화학공학소재연구정보센터
Atomization and Sprays, Vol.29, No.10, 861-893, 2019
3D SIMULATION OF TURBULENT AND CAVITATING FLOW FOR THE ANALYSIS OF PRIMARY BREAKUP MECHANISMS IN REALISTIC DIESEL INJECTION PROCESSES
The cavitating in-nozzle flow and primary breakup are investigated for a ballistic injection cycle of a close-to-production 9-hole heavy-duty diesel injector. The Reynolds and Weber numbers correspond to a realistic injection. Real nozzle geometry and a 360 degrees domain are utilized. A pressure-based three-phase volume of fluid flow solver based on OpenFOAM has been developed. A large eddy simulation is performed and primary ligaments split off from the liquid jet core are directly resolved down to the available grid resolution. The interaction of cavitation and turbulence is studied by inspection of vortex structures and a statistical evaluation of primary ligaments.

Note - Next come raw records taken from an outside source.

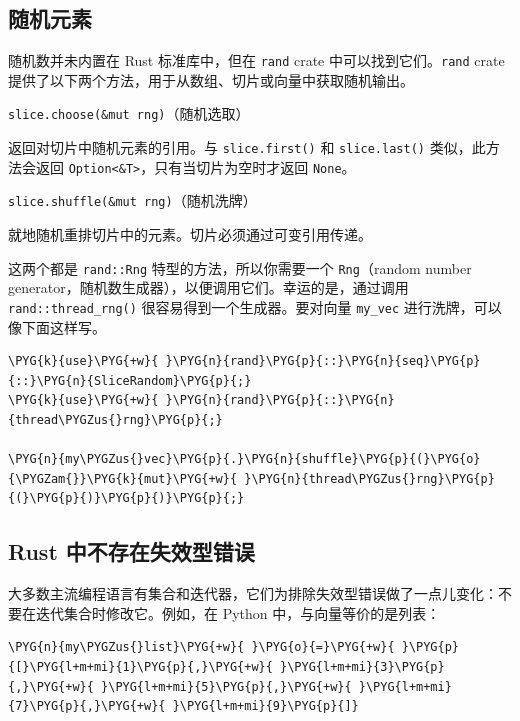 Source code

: \subsection{随机元素}

随机数并未内置在 Rust 标准库中，但在 \texttt{rand} crate 中可以找到它们。\texttt{rand} crate 提供了以下两个方法，用于从数组、切片或向量中获取随机输出。

\begin{myNote}
\texttt{slice.choose(\&mut rng)}（随机选取）
\end{myNote}

返回对切片中随机元素的引用。与 \texttt{slice.first()} 和 \texttt{slice.last()} 类似，此方法会返回 \texttt{Option<\&T>}，只有当切片为空时才返回 \texttt{None}。

\begin{myNote}
\texttt{slice.shuffle(\&mut rng)}（随机洗牌）
\end{myNote}

就地随机重排切片中的元素。切片必须通过可变引用传递。

这两个都是 \texttt{rand::Rng} 特型的方法，所以你需要一个 \texttt{Rng}（random number generator，随机数生成器），以便调用它们。幸运的是，通过调用 \texttt{rand::thread\_rng()} 很容易得到一个生成器。要对向量 \texttt{my\_vec} 进行洗牌，可以像下面这样写。

\begin{Verbatim}[commandchars=\\\{\},breaklines=true,breakanywhere=true,fontsize=\codefont,xleftmargin=17bp]
\PYG{k}{use}\PYG{+w}{ }\PYG{n}{rand}\PYG{p}{::}\PYG{n}{seq}\PYG{p}{::}\PYG{n}{SliceRandom}\PYG{p}{;}
\PYG{k}{use}\PYG{+w}{ }\PYG{n}{rand}\PYG{p}{::}\PYG{n}{thread\PYGZus{}rng}\PYG{p}{;}

\PYG{n}{my\PYGZus{}vec}\PYG{p}{.}\PYG{n}{shuffle}\PYG{p}{(}\PYG{o}{\PYGZam{}}\PYG{k}{mut}\PYG{+w}{ }\PYG{n}{thread\PYGZus{}rng}\PYG{p}{(}\PYG{p}{)}\PYG{p}{)}\PYG{p}{;}
\end{Verbatim}

\subsection{Rust 中不存在失效型错误}

大多数主流编程语言有集合和迭代器，它们为排除失效型错误做了一点儿变化：不要在迭代集合时修改它。例如，在 Python 中，与向量等价的是列表：

\begin{Verbatim}[commandchars=\\\{\},breaklines=true,breakanywhere=true,fontsize=\codefont,xleftmargin=17bp]
\PYG{n}{my\PYGZus{}list}\PYG{+w}{ }\PYG{o}{=}\PYG{+w}{ }\PYG{p}{[}\PYG{l+m+mi}{1}\PYG{p}{,}\PYG{+w}{ }\PYG{l+m+mi}{3}\PYG{p}{,}\PYG{+w}{ }\PYG{l+m+mi}{5}\PYG{p}{,}\PYG{+w}{ }\PYG{l+m+mi}{7}\PYG{p}{,}\PYG{+w}{ }\PYG{l+m+mi}{9}\PYG{p}{]}
\end{Verbatim}

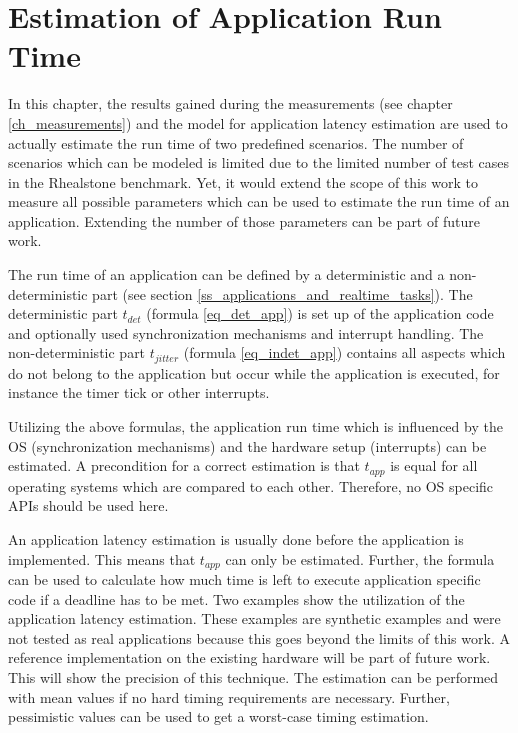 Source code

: \chapter{Estimation of Application Run Time}\label{ch_estimation_of_application_run_time}
In this chapter, the results gained during the measurements (see chapter \ref{ch_measurements}) and the model for application latency estimation are used to actually estimate the run time of two predefined scenarios.
The number of scenarios which can be modeled is limited due to the limited number of test cases in the Rhealstone benchmark.
Yet, it would extend the scope of this work to measure all possible parameters which can be used to estimate the run time of an application.
Extending the number of those parameters can be part of future work.
\par
The run time of an application can be defined by a deterministic and a non-deterministic part (see section \ref{ss_applications_and_realtime_tasks}). 
The deterministic part $t_{det}$ (formula \ref{eq_det_app}) is set up of the application code and optionally used synchronization mechanisms and interrupt handling.
The non-deterministic part $t_{jitter}$ (formula \ref{eq_indet_app}) contains all aspects which do not belong to the application but occur while the application is executed, for instance the timer tick or other interrupts.  
\par
Utilizing the above formulas, the application run time which is influenced by the \ac{OS} (synchronization mechanisms) and the hardware setup (interrupts) can be estimated. 
A precondition for a correct estimation is that $t_{app}$ is equal for all operating systems which are compared to each other. 
Therefore, no \ac{OS} specific \acp{API} should be used here.
\par
An application latency estimation is usually done before the application is implemented. 
This means that $t_{app}$ can only be estimated. 
Further, the formula can be used to calculate how much time is left to execute application specific code if a deadline has to be met. 
Two examples show the utilization of the application latency estimation.
These examples are synthetic examples and were not tested as real applications because this goes beyond the limits of this work.
A reference implementation on the existing hardware will be part of future work.
This will show the precision of this technique.
The estimation can be performed with mean values if no hard timing requirements are necessary. 
Further, pessimistic values can be used to get a worst-case timing estimation.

The simulation results are validated by mass flow and laser induced fluorescence (similar to LIF) measurements of the near-nozzle spray. An agreement to the measured spray shape in the range of the cyclic fluctuations is obtained. A significant asymmetry of the spray shape emphasizes the importance of using the real geometry in the simulation. At low needle lift a multitude of small vortices and cloud cavitation occur in the nozzle hole, while at high needle lift larger string-shaped vortex structures and string cavitation are observed. A comparison with a quasi-steady full lift simulation reveals significant deviations of vortex, cavitation, and ligament structures and thus the highly unsteady flow field generated during the opening phase, which survives far into the closing phase. The highly resolved simulation results contribute to the understanding of the complex physics of in-nozzle flow and primary breakup at realistic diesel injection and may be utilized for enhancements of less resource-demanding primary breakup models.